[Task goal] Copy the data exactly. Leave nothing out.

[Collected data]
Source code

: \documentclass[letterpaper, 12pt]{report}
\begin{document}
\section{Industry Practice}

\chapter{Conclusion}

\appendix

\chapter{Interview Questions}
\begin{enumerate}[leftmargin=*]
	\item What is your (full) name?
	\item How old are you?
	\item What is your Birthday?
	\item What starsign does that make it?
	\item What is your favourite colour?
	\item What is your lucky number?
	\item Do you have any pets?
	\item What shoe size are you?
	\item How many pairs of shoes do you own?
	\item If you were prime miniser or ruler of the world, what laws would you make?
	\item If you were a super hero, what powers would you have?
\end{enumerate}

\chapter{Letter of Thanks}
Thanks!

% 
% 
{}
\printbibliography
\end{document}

[Response to the task]
Source code

: \documentclass[letterpaper, 12pt]{report}
\begin{document}
\section{Industry Practice}

\chapter{Conclusion}

\appendix

\chapter{Interview Questions}
\begin{enumerate}[leftmargin=*]
	\item What is your (full) name?
	\item How old are you?
	\item What is your Birthday?
	\item What starsign does that make it?
	\item What is your favourite colour?
	\item What is your lucky number?
	\item Do you have any pets?
	\item What shoe size are you?
	\item How many pairs of shoes do you own?
	\item If you were prime miniser or ruler of the world, what laws would you make?
	\item If you were a super hero, what powers would you have?
\end{enumerate}

\chapter{Letter of Thanks}
Thanks!

% 
% 
{}
\printbibliography
\end{document}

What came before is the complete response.